Hyman, who sniped the tying goal with 22 seconds left in regulation, recently revealed that he and his new bride are going to have a baby this winter. He said he wouldn’t hesitate to call “Spezz” in the middle of the night for parenting tips.
Seeing that fight meant something to Hyman. Spezza got the boys going. Somehow, with less time on the clock, the group’s confidence in a comeback was better in the second intermission than the first.
“He wants it more than anybody,” Hyman said. “He was a first-line player throughout his career, an all-star, Hall of Famer — and now he’s playing on the fourth line and he’s willing to drop the gloves and give our team momentum when we’re down.
“He’s a real leader on our team, and he’s a huge part of our team. We all love him.”
Game 4 was Spezza embracing his new role — critical bit player in the Leafs’ 19-act drama — to an extent that seemed almost impossible.
To think: Spezza was healthy-scratched on Opening Night against Ottawa because former coach Mike Babcock believed he wasn’t really interested in being a fourth-liner. As Toronto’s roller-coaster season rolled, Spezza was at risk of being waived due to a salary-cap crunch.
Yet well-spaced forward injuries kept his dream on life support, and a coaching change secured more ice time. As Keefe has tinkered with his fourth unit in this series, benching Frederik Gauthier and Pierre Engvall for games, Spezza’s presence has been steady, valued.
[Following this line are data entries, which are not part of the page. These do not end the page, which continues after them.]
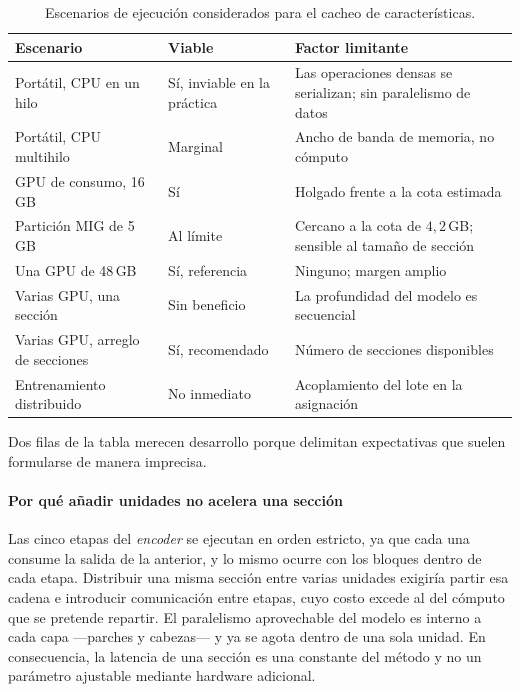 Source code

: \begin{table}[H]
\centering
\caption{Escenarios de ejecución considerados para el cacheo de características.}
\label{tab:escenarios}
\begin{tabular}{@{}p{3.5cm}p{2.2cm}p{5.6cm}@{}}
\toprule
\textbf{Escenario} & \textbf{Viable} & \textbf{Factor limitante} \\
\midrule
Portátil, CPU en un hilo & Sí, inviable en la práctica & Las operaciones densas se serializan; sin paralelismo de datos \\
Portátil, CPU multihilo & Marginal & Ancho de banda de memoria, no cómputo \\
GPU de consumo, 16\,GB & Sí & Holgado frente a la cota estimada \\
Partición MIG de 5\,GB & Al límite & Cercano a la cota de $4{,}2$\,GB; sensible al tamaño de sección \\
Una GPU de 48\,GB & Sí, referencia & Ninguno; margen amplio \\
Varias GPU, una sección & Sin beneficio & La profundidad del modelo es secuencial \\
Varias GPU, arreglo de secciones & Sí, recomendado & Número de secciones disponibles \\
Entrenamiento distribuido & No inmediato & Acoplamiento del lote en la asignación \\
\bottomrule
\end{tabular}
\end{table}

Dos filas de la tabla merecen desarrollo porque delimitan expectativas que
suelen formularse de manera imprecisa.

\paragraph*{Por qué añadir unidades no acelera una sección}
Las cinco etapas del \emph{encoder} se ejecutan en orden estricto, ya que cada
una consume la salida de la anterior, y lo mismo ocurre con los bloques dentro de
cada etapa. Distribuir una misma sección entre varias unidades exigiría partir
esa cadena e introducir comunicación entre etapas, cuyo costo excede al del
cómputo que se pretende repartir. El paralelismo aprovechable del modelo es
interno a cada capa ---parches y cabezas--- y ya se agota dentro de una sola
unidad. En consecuencia, la latencia de una sección es una constante del método
y no un parámetro ajustable mediante hardware adicional.

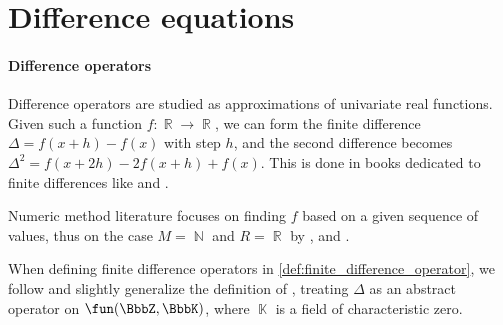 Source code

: \section{Difference equations}\label{sec:difference_equations}

\paragraph{Difference operators}

\begin{remark}\label{rem:finite_difference_literature_overview}
  Difference operators are studied as approximations of univariate real functions. Given such a function \( f: \BbbR \to \BbbR \), we can form the finite difference \( \Delta = f(x + h) - f(x) \) with step \( h \), and the second difference becomes \( \Delta^2 = f(x + 2h) - 2f(x + h) + f(x) \). This is done in books dedicated to finite differences like \textcite[3]{Jordan1950FiniteDifferences} and \textcite[12]{Гельфонд1959ИсчислениеКонечныхРазностей}.

  Numeric method literature focuses on finding \( f \) based on a given sequence of values, thus on the case \( M = \BbbN \) and \( R = \BbbR \) by \textcite[5]{LevyLessman1961FiniteDifferenceEquations}, \textcite[65]{БахваловЖидковКобельков2015ЧисленныеМетоды} and \textcite[21]{Боянов2008ЧислениМетоди}.

  When defining finite difference operators in \cref{def:finite_difference_operator}, we follow and slightly generalize the definition of \textcite[77]{Stanley2012EnumerativeCombinatoricsVol1}, treating \( \Delta \) as an abstract operator on \( \fun(\BbbZ, \BbbK) \), where \( \BbbK \) is a field of characteristic zero.
\end{remark}

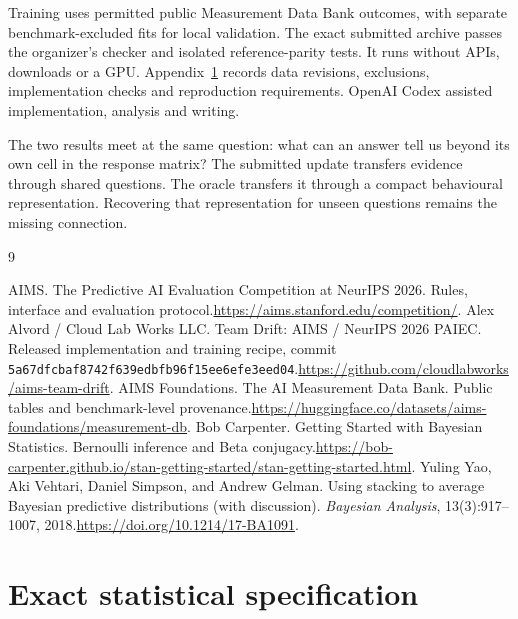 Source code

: \documentclass{article}
\begin{document}
Training uses permitted public Measurement Data Bank outcomes, with separate benchmark-excluded fits for local validation. The exact submitted archive passes the organizer's checker and isolated reference-parity tests. It runs without APIs, downloads or a GPU. Appendix~\ref{app:details} records data revisions, exclusions, implementation checks and reproduction requirements. OpenAI Codex assisted implementation, analysis and writing.

The two results meet at the same question: what can an answer tell us beyond its own cell in the response matrix? The submitted update transfers evidence through shared questions. The oracle transfers it through a compact behavioural representation. Recovering that representation for unseen questions remains the missing connection.

\clearpage
\begin{thebibliography}{9}\raggedright{}
 AIMS. The Predictive AI Evaluation Competition at NeurIPS 2026. Rules, interface and evaluation protocol.\newline\url{https://aims.stanford.edu/competition/}.
 Alex Alvord / Cloud Lab Works LLC. Team Drift: AIMS / NeurIPS 2026 PAIEC. Released implementation and training recipe, commit \texttt{5a67dfcbaf8742f639edbfb96f15ee6efe3eed04}.\newline\url{https://github.com/cloudlabworks/aims-team-drift}.
 AIMS Foundations. The AI Measurement Data Bank. Public tables and benchmark-level provenance.\newline\url{https://huggingface.co/datasets/aims-foundations/measurement-db}.
 Bob Carpenter. Getting Started with Bayesian Statistics. Bernoulli inference and Beta conjugacy.\newline\url{https://bob-carpenter.github.io/stan-getting-started/stan-getting-started.html}.
 Yuling Yao, Aki Vehtari, Daniel Simpson, and Andrew Gelman. Using stacking to average Bayesian predictive distributions (with discussion). \emph{Bayesian Analysis}, 13(3):917--1007, 2018.\newline\url{https://doi.org/10.1214/17-BA1091}.
\end{thebibliography}

\clearpage
\appendix
\section{Exact statistical specification}\label{app:details}
\end{document}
Spezza has gone out of his way to chat with quiet 18-year-old Nick Robertson, closer to Sophia’s age than his, because he remembers what it’s like being an OHL phenom wedged into an NHL playoff roster and just yearning to belong. He’s ditched the suit and tried to embrace the Leafs’ fashion-forward game-day attire.
Now that he’s found a niche, he doesn’t want to crawl out.
“This is a time when experience really pays off. You can be calm in pressure-packed situations, and I’ve always had good playoff performances,” Spezza said. “This is kind of what you envision — being a piece of a good team and having to be a leader.”
What you don’t envision is three straight 6-on-5 goals, an overtime win and being on the fun side of an 0-3 comeback 21 hours after being on the wrong side of one.
“I’ve never been a part of anything like that,” said Spezza, 17 years deep. “With the firepower we have with these guys, the way they can put the puck in the net, we’re never out of it. There’s a great sense of belief in our group.”
Sophia, Nicola, Anna and Julia couldn’t be there Friday to press their faces to the glass and watch one of the most exhilarating wins of Dad’s career. But the good thing about the bubble? It’s see-through.
“They’ll be watching the games a little more eagerly because they know what has gone into it,” Spezza said.
“That’s what families are for – you lean on each other in difficult times.”